The whistle chip will generate a single tone which is played by the speaker.

I am trying to add a photoresistor as a switch such that it play the tone in darkness only. I find an idea online http://www.learningaboutelectronics.com/Articles/Dark-activated-switch.php for similar purpose. So I modify the circuit as follow

schematic

simulate this circuit

But I find that when I switch on the circuit, in the light, the LED will be on but no sound generated. When I shine a light on it, it beeps and the LED becomes so bright. But if I block the photoresistor, no sound and the LED is totally off. This is opposite to what I want. Any idea to fix it?

update:

I think I figure out why it doesn't work. Actually, I test the circuit in room light, which confusing me. So I try the following. I turn off the room light and shine a bright torch light directly into the photoresistor, the LED is off. When I block the photoresistor or turn off the torch, LED is on. So the circuit works technically. However, I am looking a modification such that the LED should be off in ROOM light instead of bright torch and glows when the photoresistor is blocked.
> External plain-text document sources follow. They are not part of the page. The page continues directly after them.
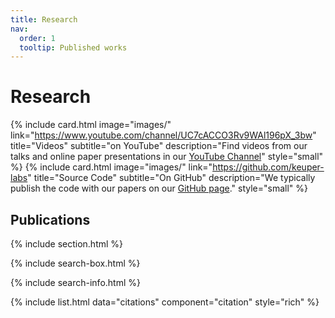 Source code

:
 ```yaml
---
title: Research
nav:
  order: 1
  tooltip: Published works
---
```


# <i class="fas fa-microscope"></i>Research

{%
  include card.html
  image="images/"
  link="https://www.youtube.com/channel/UC7cACCO3Rv9WAl196pX_3bw"
  title="Videos"
  subtitle="on YouTube"
  description="Find videos from our talks and online paper presentations in our [YouTube Channel](https://www.youtube.com/channel/UC7cACCO3Rv9WAl196pX_3bw)"
  style="small"
%}
{%
  include card.html
  image="images/"
  link="https://github.com/keuper-labs"
  title="Source Code"
  subtitle="On GitHub"
  description="We typically publish the code with our papers on our [GitHub page](https://github.com/keuper-labs)."
  style="small"
%}

## Publications

{% include section.html %}

{% include search-box.html %}

{% include search-info.html %}

{% include list.html data="citations" component="citation" style="rich" %}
I measure the current through R1, it is constant. The current flows into the base of Q2 depends on the current through the photoresistor. It seems that the current through into the LED in room light is too much so it is still bright. I am trying to add a variable resistor in series of R1, which increase the sensitivity of the dark-mode switch.
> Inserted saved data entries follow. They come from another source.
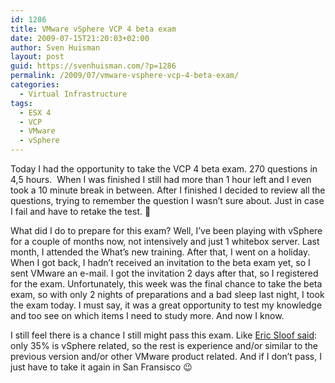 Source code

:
 ```yaml
---
id: 1286
title: VMware vSphere VCP 4 beta exam
date: 2009-07-15T21:20:03+02:00
author: Sven Huisman
layout: post
guid: https://svenhuisman.com/?p=1286
permalink: /2009/07/vmware-vsphere-vcp-4-beta-exam/
categories:
  - Virtual Infrastructure
tags:
  - ESX 4
  - VCP
  - VMware
  - vSphere
---
```

Today I had the opportunity to take the VCP 4 beta exam. 270 questions in 4,5 hours.  When I was finished I still had more than 1 hour left and I even took a 10 minute break in between. After I finished I decided to review all the questions, trying to remember the question I wasn&#8217;t sure about. Just in case I fail and have to retake the test. 🙂

What did I do to prepare for this exam? <!--more-->Well, I&#8217;ve been playing with vSphere for a couple of months now, not intensively and just 1 whitebox server. Last month, I attended the What&#8217;s new training. After that, I went on a holiday.  When I got back, I hadn&#8217;t received an invitation to the beta exam yet, so I sent VMware an e-mail. I got the invitation 2 days after that, so I registered for the exam. Unfortunately, this week was the final chance to take the beta exam, so with only 2 nights of preparations and a bad sleep last night, I took the exam today. I must say, it was a great opportunity to test my knowledge and too see on which items I need to study more. And now I know.

I still feel there is a chance I still might pass this exam. Like <a title="NTPro.nl" href="https://www.ntpro.nl/blog/archives/1190-Becoming-a-VCP4-will-be-tough.html" target="_blank">Eric Sloof said</a>: only 35% is vSphere related, so the rest is experience and/or similar to the previous version and/or other VMware product related. And if I don&#8217;t pass, I just have to take it again in San Fransisco 😉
Above modification make the dark-activated switch works. But when I impose that onto the sound control so to switch the Q1 on/off, it doesn't work. I start to think am I suppose to control Q1 instead of Q2 because Q1 is connected to the speaker not Q2. Do you think it is correct? Anyway, here is what I try

schematic

simulate this circuit

In this schematic, if I replace the speaker with a wire, the photoresistor acts as a dark switch, blocking it will turn the LED (D1) on. But if I put the speaker back. This circuit doesn't work. Blocking the photoresistor will not change the LED any more. I wonder if it is because the inductance of the speaker has something to do.

update 2:

Lacking solid knowledge of circuit, I spend quite amount of time to learn something basic on the circuit. Before, I am trying to apply the dark switch to control the base of Q1 (PNP) or base of Q2 (NPN) based on the above circuit. Both scheme are not working well. I did some analysis. I think the emitter of Q1 connect to the speaker. Controlling the base of Q1 with photoresistor does not really kill the current into the speaker when there in dark, I hear chirping noise from the speaker. I don't want that. Similar case happens in Q2 when I use dark switch on the base of Q2, the base current change so the current split into the whistle chip change as well, it induces chirping noise as well. I want to make it like a sharp switch. After some try, I make the following change.

schematic

simulate this circuit

R2 is a variable resistor used to tweak the minimum current going into base of Q2. I separate the photoresistor from R1 and whistle chip so to reduce the chirping. But then it won't beep because Q2 needs the current input from whistle chip so to create the tone (sound at some frequency). So I add the R3 to couple the base of Q2 to the whistle chip. Now I have a bright light shinning on the photoresistor, the sounds stop (no chirping), if I block it, it beeps. But here comes the problem I have before, the dark switch is not sensitive enough in the room light; so it starts to beeps when I turn on the circuit. I am looking for an idea to stop the beep at the beginning in room light and starts to beep once the photoresistor is blocked.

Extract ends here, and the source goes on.